Review Summary: All systems go
Serj Tankian must not get a moment’s peace. As well as being the sometimes erstwhile front man for System Of A Down, he produces records, runs his own label and remains very much involved with any number of politically-inclined causes. Not content with that, the gnomic Armenian-American has revealed plans to release four full LPs in 2012. Each of the four records will focus on a different genre and spans jazz, electronic and orchestral. Harakiri
is a perfect platform for this vague quadrilogy of records.
It’s perfect owing to its adherence to a more straight-forward rock sound. Whilst it suffers in parts from weary familiarity, Harakiri
also stands out as one of Tankian’s more coherent and accessible efforts.
Opening track “Cornucopia” lays out the template for the rest of the record; fast, clean and with just the right amount of indignation hiding among the lyrics. Tankian intones about “chasing the moon with a spear” in the mythical/folk tradition he has steeped himself in over his career. “Figure It Out”, following immediately after, is the album’s standout track. With its winding guitar passages, thudding double bass pedal kicks and filthy bass, the song is the best Megadeth never made.
Any fears that experimentation will be conspicuous by its absence are allayed by tracks like “Ching Chime”, with its eastern-infused music underpinning Tankian’s demented, staccato rap-style vocals. “Deafening Silence” is replete with flamenco guitars and a sturdy yet persistent rhythm section all wrapped up in a blanket of warm electronic beeps.

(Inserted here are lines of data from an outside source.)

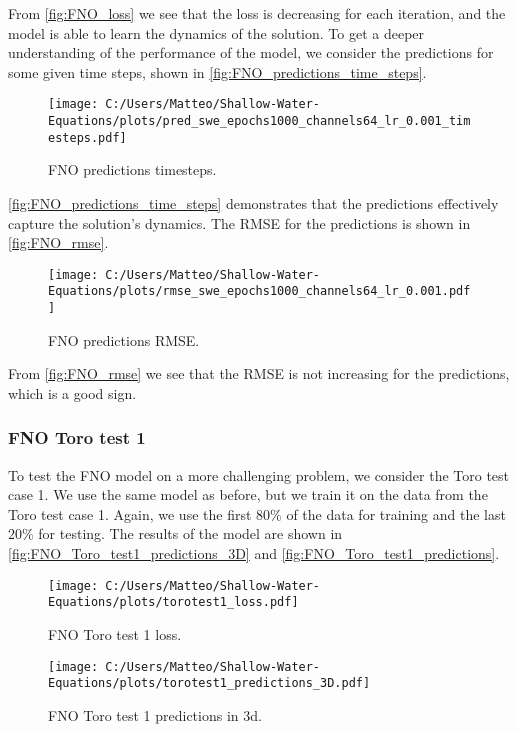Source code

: From \autoref{fig:FNO_loss} we see that the loss is decreasing for each iteration, and the model is able to learn the dynamics of the solution.
To get a deeper understanding of the performance of the model, we consider the predictions for some given time steps, shown in \autoref{fig:FNO_predictions_time_steps}.
\begin{figure}[H]
    \centering
    \texttt{[image: C:/Users/Matteo/Shallow-Water-Equations/plots/pred\_swe\_epochs1000\_channels64\_lr\_0.001\_timesteps.pdf]}
    \caption{FNO predictions timesteps.}\label{fig:FNO_predictions_time_steps}
\end{figure}
\autoref{fig:FNO_predictions_time_steps} demonstrates that the predictions effectively capture the solution's dynamics.
The RMSE for the predictions is shown in \autoref{fig:FNO_rmse}.
\begin{figure}[H]
    \centering
    \texttt{[image: C:/Users/Matteo/Shallow-Water-Equations/plots/rmse\_swe\_epochs1000\_channels64\_lr\_0.001.pdf]}
    \caption{FNO predictions RMSE.}\label{fig:FNO_rmse}
\end{figure}
From \autoref{fig:FNO_rmse} we see that the RMSE is not increasing for the predictions, which is a good sign.


\subsubsection{FNO Toro test 1}
To test the FNO model on a more challenging problem, we consider the Toro test case 1.
We use the same model as before, but we train it on the data from the Toro test case 1.
Again, we use the first $80\%$ of the data for training and the last $20\%$ for testing.
The results of the model are shown in \autoref{fig:FNO_Toro_test1_predictions_3D} and \autoref{fig:FNO_Toro_test1_predictions}.

\begin{figure}[H]
    \centering
    \texttt{[image: C:/Users/Matteo/Shallow-Water-Equations/plots/torotest1\_loss.pdf]}
    \caption{FNO Toro test 1 loss.}\label{fig:FNO_Toro_test1_loss}
\end{figure}

\begin{figure}[H]
    \centering
    \texttt{[image: C:/Users/Matteo/Shallow-Water-Equations/plots/torotest1\_predictions\_3D.pdf]}
    \caption{FNO Toro test 1 predictions in 3d.}\label{fig:FNO_Toro_test1_predictions_3D}
\end{figure}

Tankian gives an ominous weight to the musical accompaniment with the line “the silence is deafening.”
Those words act as an early warning system. Soon we are introduced to “Reality TV”; an ode to the vapid world of quasi-celebrities desperate for fame. Although, it’s a worthy topic of anybody’s scorn, one could be forgiven for thinking that taking a pop at reality television in 2012 is about 15 years too late. “I abhor the whore who calls herself reality” states Tankian, perhaps unaware that his television remote has an OFF button.
Speaking of well-worn topics, we return once more to the convoluted process of ideas behind American media, occupation of foreign countries and suspicious battlefield practices in “Uneducated Democracy.” Revisited themes aside, musically the song is powerful and all-consuming and begs eagerly for repeat listens.
In summary, it’s a good album and a perfect indication of the progress Tankian has made and will continue to make as a musician. Alas, at times the record suffers from the feeling of over-rehearsal. Whereas SOAD managed to make the bulk of their earlier material sound like happy accidents, the songs here sound formulated to the point of saturation for their creators. Of course, why shouldn’t an artist try and perform to the best of their abilities and studio budget?
Still, at least Daron Malakian doesn’t sing on it.